- [RECORDS PROVIDED]
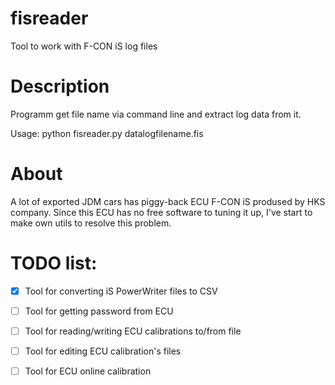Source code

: # fisreader
Tool to work with F-CON iS log files

# Description
Programm get file name via command line and extract log data from it.

Usage: python fisreader.py datalogfilename.fis

# About
A lot of exported JDM cars has piggy-back ECU F-CON iS prodused by HKS company.
Since this ECU has no free software to tuning it up, I've start to make own utils to resolve this problem.

# TODO list:

- [X] Tool for converting iS PowerWriter files to CSV 
- [ ] Tool for getting password from ECU
- [ ] Tool for reading/writing ECU calibrations to/from file
- [ ] Tool for editing ECU calibration's files
- [ ] Tool for ECU online calibration

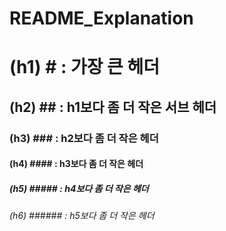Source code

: # README_Explanation

# (h1) # : 가장 큰 헤더
## (h2) ## : h1보다 좀 더 작은 서브 헤더
### (h3) ### : h2보다 좀 더 작은 헤더
#### (h4) #### : h3보다 좀 더 작은 헤더
##### (h5) ##### : h4보다 좀 더 작은 헤더
###### (h6) ###### : h5보다 좀 더 작은 헤더
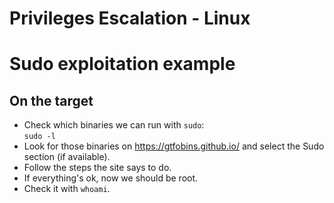 # Privileges Escalation - Linux
# Sudo exploitation example

## On the target
- Check which binaries we can run with `sudo`:<br>`sudo -l`
- Look for those binaries on https://gtfobins.github.io/ and select the Sudo section (if available).
- Follow the steps the site says to do.
- If everything's ok, now we should be root.
- Check it with `whoami`.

- [WHAT THE TASK ASKS]
Write out the data in full and exactly as given, though without the images.

- [TASK SOLUTION]
Source code

: # fisreader
Tool to work with F-CON iS log files

# Description
Programm get file name via command line and extract log data from it.

Usage: python fisreader.py datalogfilename.fis

# About
A lot of exported JDM cars has piggy-back ECU F-CON iS prodused by HKS company.
Since this ECU has no free software to tuning it up, I've start to make own utils to resolve this problem.

# TODO list:

- [X] Tool for converting iS PowerWriter files to CSV 
- [ ] Tool for getting password from ECU
- [ ] Tool for reading/writing ECU calibrations to/from file
- [ ] Tool for editing ECU calibration's files
- [ ] Tool for ECU online calibration

Source code

: # README_Explanation

# (h1) # : 가장 큰 헤더
## (h2) ## : h1보다 좀 더 작은 서브 헤더
### (h3) ### : h2보다 좀 더 작은 헤더
#### (h4) #### : h3보다 좀 더 작은 헤더
##### (h5) ##### : h4보다 좀 더 작은 헤더
###### (h6) ###### : h5보다 좀 더 작은 헤더
 # Privileges Escalation - Linux
# Sudo exploitation example

## On the target
- Check which binaries we can run with `sudo`:<br>`sudo -l`
- Look for those binaries on https://gtfobins.github.io/ and select the Sudo section (if available).
- Follow the steps the site says to do.
- If everything's ok, now we should be root.
- Check it with `whoami`.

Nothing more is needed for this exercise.